From Wagner and his use of slight or very temporary dissonance, the composer Shoenberg developed extended tonality which eventually led to atonality. It seems absurd that atonal music is not received well by the masses, or often not considered worth listening to, when we are surrounded by it all the time. As Huxley has said, “The 20th century is, among other things, the Age of Noise.” (Gann p.136, 2010)
This is due to our “focused listening” ability. We are able to block out the noises that comprise our everyday lives.
Focused listening contrasts with peripheral listening, in which the ear remains open to sounds from any direction or distance, scanning the environment for information from anywhere.” (Rothenberg & Ulvaeus p. 61, 2001)
When we are subjected to atonal music it is somewhat difficult to listen to as there is a lack of structure that arises from the lack of harmony and thus, musical direction. This is where serialism enters. Using strict mathematical models, serialism creates music free of the dictates of a standard key. Minimalism is thought of as a reaction to the rigid, complex nature of serialism’s mathematical models. Minimalism stripped music to its bare minimum. While most minimalist music consists of repeated phrases, some early minimalist/experimental compositions abandoned pitched notes altogether, stripping music to its barest minimum, and much like Marcel Duchamp’s Fountain (1917), a work consisting of an untouched urinal (save for a traditional artist signature) to reinforce the question, what is art? It makes us question what music is.
John Cage found his answer to what music truly is through, among other things, Zen Buddhism. He found the music of the universe to be always occurring once we tune into it, or out of our “focused listening”.
Many people scoff at 4’33”. But I once performed it for a class of new freshmen, and a young woman exclaimed afterward with surprised delight, “I never realised there was so much to listen to!” Perhaps that’s exactly the kind of musical sartori Cage hoped to bring about. (Gann p. 145, 2010)
Cage wanted to create a piece which showed the music of the universe. Unable to truly achieve this through aleatoric elements in his compositional process, he eventually came up with his famous piece 4’33”, a piece completely devoid of organised or pitched sound. It answered the question proposed by experimental minimalism of what music is, showing it to be the absence of silence.

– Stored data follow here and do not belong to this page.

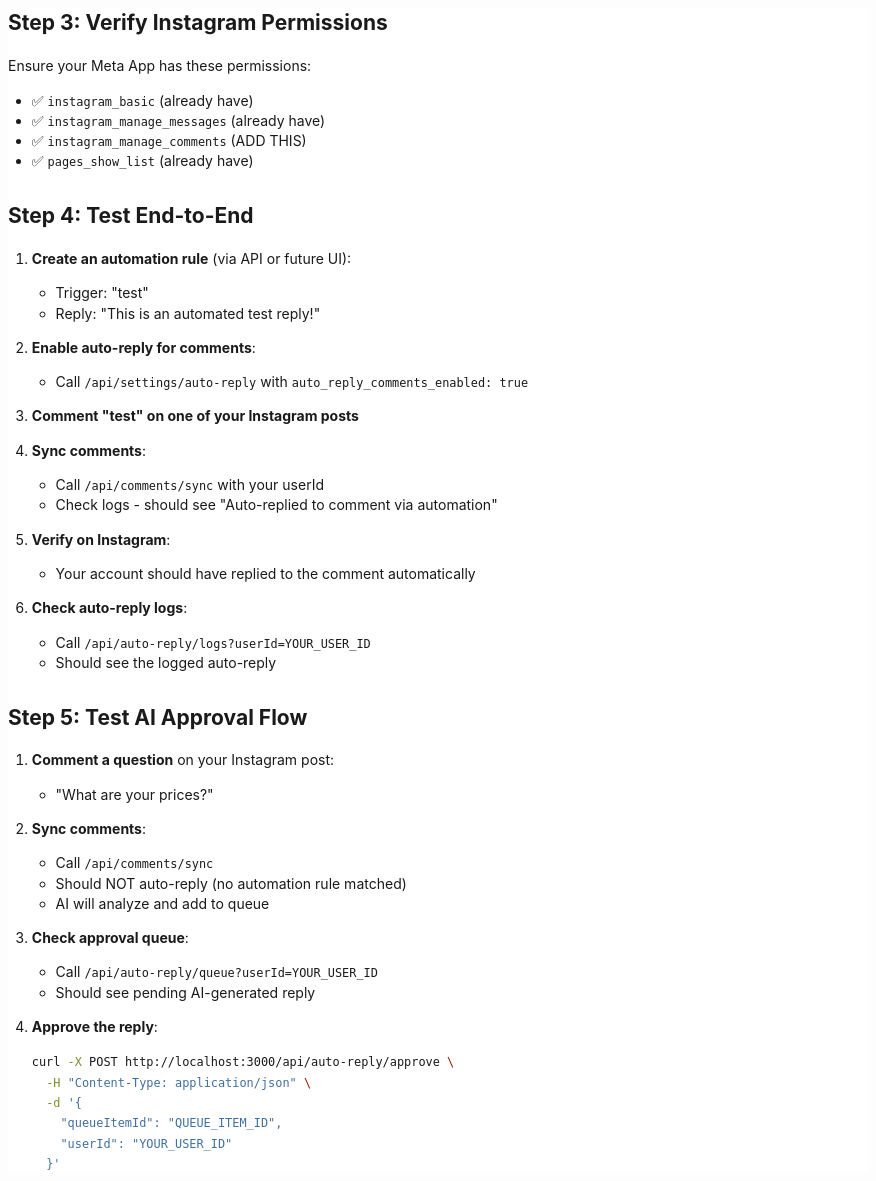 ## Step 3: Verify Instagram Permissions

Ensure your Meta App has these permissions:
- ✅ `instagram_basic` (already have)
- ✅ `instagram_manage_messages` (already have)
- ✅ `instagram_manage_comments` (ADD THIS)
- ✅ `pages_show_list` (already have)

## Step 4: Test End-to-End

1. **Create an automation rule** (via API or future UI):
   - Trigger: "test"
   - Reply: "This is an automated test reply!"

2. **Enable auto-reply for comments**:
   - Call `/api/settings/auto-reply` with `auto_reply_comments_enabled: true`

3. **Comment "test" on one of your Instagram posts**

4. **Sync comments**:
   - Call `/api/comments/sync` with your userId
   - Check logs - should see "Auto-replied to comment via automation"

5. **Verify on Instagram**:
   - Your account should have replied to the comment automatically

6. **Check auto-reply logs**:
   - Call `/api/auto-reply/logs?userId=YOUR_USER_ID`
   - Should see the logged auto-reply

## Step 5: Test AI Approval Flow

1. **Comment a question** on your Instagram post:
   - "What are your prices?"

2. **Sync comments**:
   - Call `/api/comments/sync`
   - Should NOT auto-reply (no automation rule matched)
   - AI will analyze and add to queue

3. **Check approval queue**:
   - Call `/api/auto-reply/queue?userId=YOUR_USER_ID`
   - Should see pending AI-generated reply

4. **Approve the reply**:
   ```bash
   curl -X POST http://localhost:3000/api/auto-reply/approve \
     -H "Content-Type: application/json" \
     -d '{
       "queueItemId": "QUEUE_ITEM_ID",
       "userId": "YOUR_USER_ID"
     }'
   ```
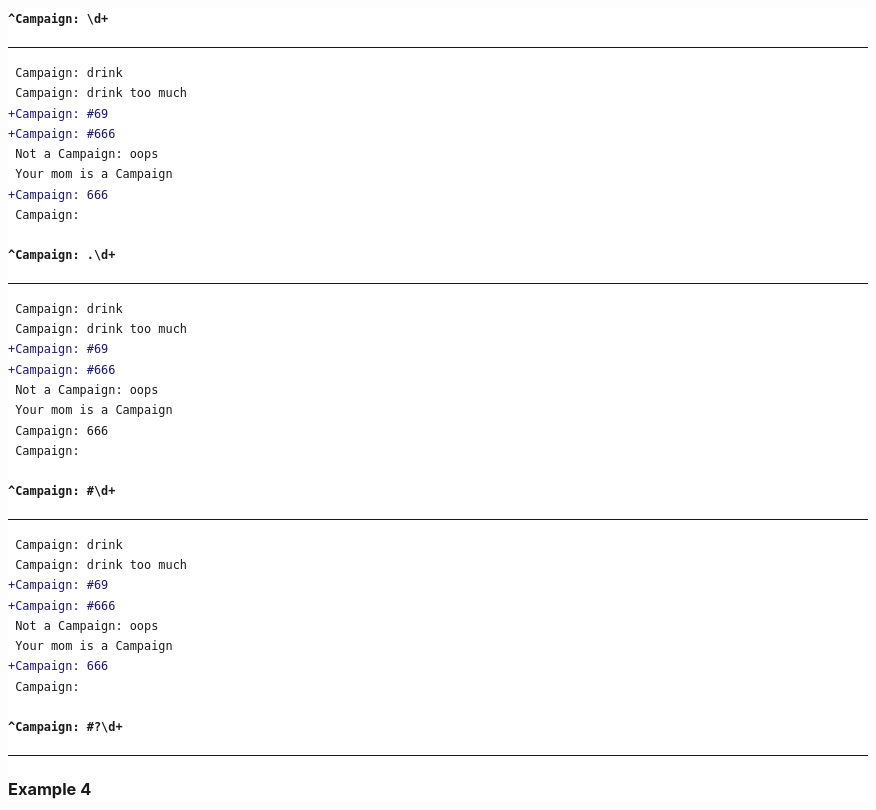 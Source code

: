 #### `^Campaign: \d+`

----



```diff
 Campaign: drink
 Campaign: drink too much
+Campaign: #69
+Campaign: #666
 Not a Campaign: oops
 Your mom is a Campaign
+Campaign: 666
 Campaign:
```

#### `^Campaign: .\d+`

----



```diff
 Campaign: drink
 Campaign: drink too much
+Campaign: #69
+Campaign: #666
 Not a Campaign: oops
 Your mom is a Campaign
 Campaign: 666
 Campaign:
```

#### `^Campaign: #\d+`

----



```diff
 Campaign: drink
 Campaign: drink too much
+Campaign: #69
+Campaign: #666
 Not a Campaign: oops
 Your mom is a Campaign
+Campaign: 666
 Campaign:
```

#### `^Campaign: #?\d+`

---

### Example 4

Since this piece and with the introduction of electronic technologies used in sound production and recording, “sound” music has been inducted into contemporary music, whether it be a soundscape or music based on sound effects, or anything involving sound.
Battock, G. 1981, Breaking the Sound Barrier, E. P. Dutton, New York.
Gann, K. 2010, No Such Thing as Silence, Yale University.
Navas, E. 2006-2011, Remix Theory, last viewed 2 May 2011
Rothenberg, D & Ulvaeus, M. 2001, The Book of Music and Nature, Wesleyan University Press, Middletown, CT.